■ WHAT IS EXPECTED: Check every line of the data below for "Sandeepmareeswaran". Copy each one that has it.

■ PROVIDED MATERIAL:
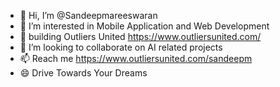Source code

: - 👋 Hi, I’m @Sandeepmareeswaran
- 👀 I’m interested in Mobile Application and Web Development
- 🌱 building Outliers United https://www.outliersunited.com/
- 💞️ I’m looking to collaborate on AI related projects
- 📫 Reach me https://www.outliersunited.com/sandeepm
- 😄 Drive Towards Your Dreams
  

<!---
Sandeepmareeswaran/Sandeepmareeswaran is a ✨ special ✨ repository because its `README.md` (this file) appears on your GitHub profile.
You can click the Preview link to take a look at your changes.
--->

■ YOUR SOLUTION:
: - 👋 Hi, I’m @Sandeepmareeswaran
Sandeepmareeswaran/Sandeepmareeswaran is a ✨ special ✨ repository because its `README.md` (this file) appears on your GitHub profile.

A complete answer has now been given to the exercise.